Aries 3/21 – 4/19
The smell of love in air is making you woozy. It’s intoxicating in the best and worst ways. Salsa your way into someones heart with a bouquet of salamanders and tickets to a local crust punk show.
Taurus 4/20 – 5/20
The enchanted forest in your mind is hibernating for the winter. The whir of activity that’s normally there is quiet. It’s probably why you failed that chemistry test. Who can memorize periodic elements or atomic mass when there’s snow angels to be made!?
Gemini 5/21 – 6/20
Put out your finest red solo cups, borrow a curated playlist from a Pisces friend, and get jiggy with your comrades. Rent a bump-n-jump and a karaoke machine for added class.
Cancer 6/21 – 7/22
Making 300 personalized Valentines for every single classmate was a true labor of love. Not receiving a single one in return was your villain origin story. You won’t do anything about it, but now you’re a villain.
Leo 7/23 – 8/22
The 65th Grammy’s has taken yourspring/summer fashion endeavors to new heights. Beyonce’s platinum bust-down was more iconic than Bianca Censori’s pathetic attempt at audacity.
Virgo 8/23 – 9/22
Go through the contacts in your phone during the next full moon and delete every person’s number that’s ever hiccupped too loudly in your presence. Make sure to log it in your journal to reference later.
Libra 9/23 – 10/22
Getting sloppy with gossip is unacceptable. Delicately dance through discussions by exercising that distinct diplomacy. Gossip is a form of self-preservation but with great power comes great responsibility.
Scorpio 10/23 – 11/21
When was the last time you and your sleep paralysis demon caught up? You’ve been so sick and all the Benadryl means giving more of your attention to the Hat Man. Check in with your demon and make sure he knows he’s loved.
Sagittarius 11/22 – 12/21
The crooked fender on your 1996 Subaru Outback you’ve been driving since junior year of high school gives it a certain “je na sais quois.” People that think you’re a bad driver they don’t know that the concrete pole came out of nowhere!
Capricorn 12/22 – 1/19
The next full moon will the a prime opportunity to recharge your superiority complex.
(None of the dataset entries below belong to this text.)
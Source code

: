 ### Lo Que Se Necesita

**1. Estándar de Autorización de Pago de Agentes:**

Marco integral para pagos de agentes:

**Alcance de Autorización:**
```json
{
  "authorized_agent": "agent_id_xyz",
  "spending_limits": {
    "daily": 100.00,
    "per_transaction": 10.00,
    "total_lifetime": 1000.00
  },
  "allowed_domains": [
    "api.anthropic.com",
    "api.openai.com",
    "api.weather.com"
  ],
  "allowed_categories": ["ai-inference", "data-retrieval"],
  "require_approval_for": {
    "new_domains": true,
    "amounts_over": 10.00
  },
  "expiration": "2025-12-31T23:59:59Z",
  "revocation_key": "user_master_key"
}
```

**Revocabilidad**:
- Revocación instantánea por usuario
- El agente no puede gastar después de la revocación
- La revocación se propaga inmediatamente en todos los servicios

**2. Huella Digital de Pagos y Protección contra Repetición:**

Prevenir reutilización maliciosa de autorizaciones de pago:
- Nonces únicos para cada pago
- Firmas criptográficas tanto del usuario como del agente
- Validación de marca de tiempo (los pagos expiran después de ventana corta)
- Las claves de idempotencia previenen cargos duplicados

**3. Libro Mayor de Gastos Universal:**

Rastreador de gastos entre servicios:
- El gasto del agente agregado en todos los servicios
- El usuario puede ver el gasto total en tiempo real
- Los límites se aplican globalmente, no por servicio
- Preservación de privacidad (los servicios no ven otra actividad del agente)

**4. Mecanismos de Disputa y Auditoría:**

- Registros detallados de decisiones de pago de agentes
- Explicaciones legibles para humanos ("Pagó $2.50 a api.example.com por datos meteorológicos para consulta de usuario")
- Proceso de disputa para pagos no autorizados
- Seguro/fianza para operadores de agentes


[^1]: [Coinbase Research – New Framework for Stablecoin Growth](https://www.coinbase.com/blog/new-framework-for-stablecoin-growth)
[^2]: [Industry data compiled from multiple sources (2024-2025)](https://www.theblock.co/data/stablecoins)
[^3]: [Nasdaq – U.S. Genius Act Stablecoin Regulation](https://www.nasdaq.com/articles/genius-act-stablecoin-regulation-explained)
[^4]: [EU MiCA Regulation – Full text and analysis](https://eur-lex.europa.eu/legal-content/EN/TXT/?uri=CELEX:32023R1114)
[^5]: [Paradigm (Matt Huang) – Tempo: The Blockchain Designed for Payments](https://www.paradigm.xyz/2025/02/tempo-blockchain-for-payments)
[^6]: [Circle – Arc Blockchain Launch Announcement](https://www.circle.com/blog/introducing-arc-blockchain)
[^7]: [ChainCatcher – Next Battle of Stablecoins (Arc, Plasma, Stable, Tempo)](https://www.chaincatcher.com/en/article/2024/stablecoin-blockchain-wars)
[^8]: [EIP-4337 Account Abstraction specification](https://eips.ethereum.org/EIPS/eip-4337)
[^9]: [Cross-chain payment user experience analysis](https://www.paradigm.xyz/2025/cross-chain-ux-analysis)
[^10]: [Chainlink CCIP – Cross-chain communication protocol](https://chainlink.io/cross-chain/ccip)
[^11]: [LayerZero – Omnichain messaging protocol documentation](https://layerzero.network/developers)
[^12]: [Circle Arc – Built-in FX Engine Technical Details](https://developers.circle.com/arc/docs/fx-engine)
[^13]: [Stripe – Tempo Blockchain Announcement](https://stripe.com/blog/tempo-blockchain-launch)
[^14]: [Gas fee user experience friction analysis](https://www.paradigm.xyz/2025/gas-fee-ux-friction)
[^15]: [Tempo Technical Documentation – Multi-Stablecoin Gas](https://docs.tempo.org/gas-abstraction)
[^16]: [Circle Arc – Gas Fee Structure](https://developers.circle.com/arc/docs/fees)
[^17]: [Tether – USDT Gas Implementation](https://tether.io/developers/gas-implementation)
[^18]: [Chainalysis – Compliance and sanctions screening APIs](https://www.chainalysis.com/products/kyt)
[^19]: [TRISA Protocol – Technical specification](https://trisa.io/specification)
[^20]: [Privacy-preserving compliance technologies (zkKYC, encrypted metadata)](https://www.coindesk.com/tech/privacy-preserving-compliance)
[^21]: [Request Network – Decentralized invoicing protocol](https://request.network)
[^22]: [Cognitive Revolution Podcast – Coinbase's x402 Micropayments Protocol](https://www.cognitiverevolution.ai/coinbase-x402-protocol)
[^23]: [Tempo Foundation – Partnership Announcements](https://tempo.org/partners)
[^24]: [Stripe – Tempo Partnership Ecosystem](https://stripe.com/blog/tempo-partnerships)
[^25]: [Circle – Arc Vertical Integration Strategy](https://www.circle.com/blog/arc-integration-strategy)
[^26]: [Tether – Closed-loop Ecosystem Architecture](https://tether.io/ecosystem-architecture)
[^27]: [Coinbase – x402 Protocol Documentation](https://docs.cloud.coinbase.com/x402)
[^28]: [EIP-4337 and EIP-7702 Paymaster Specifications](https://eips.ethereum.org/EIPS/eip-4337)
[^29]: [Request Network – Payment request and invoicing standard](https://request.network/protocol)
Lay out under the moonbeams and practice phrases like “wow, you’re never gonna buy property with that credit score.”
Aquarius 1/20 – 2/18
It’s time to make plans for spring. Think about taking a pasta-making class or selling your bobble head collection to invest in a less-than-seaworthy vessel. Cover the holes in gorilla tape and set sail for spring.
Pisces 2/18 – 3/20
Look into a penpal program to make new faraway friends. They’re the best kind of friends because you’ll never have to meaningfully interact with them and they have no choice but to accept your bi-monthly poetry zine.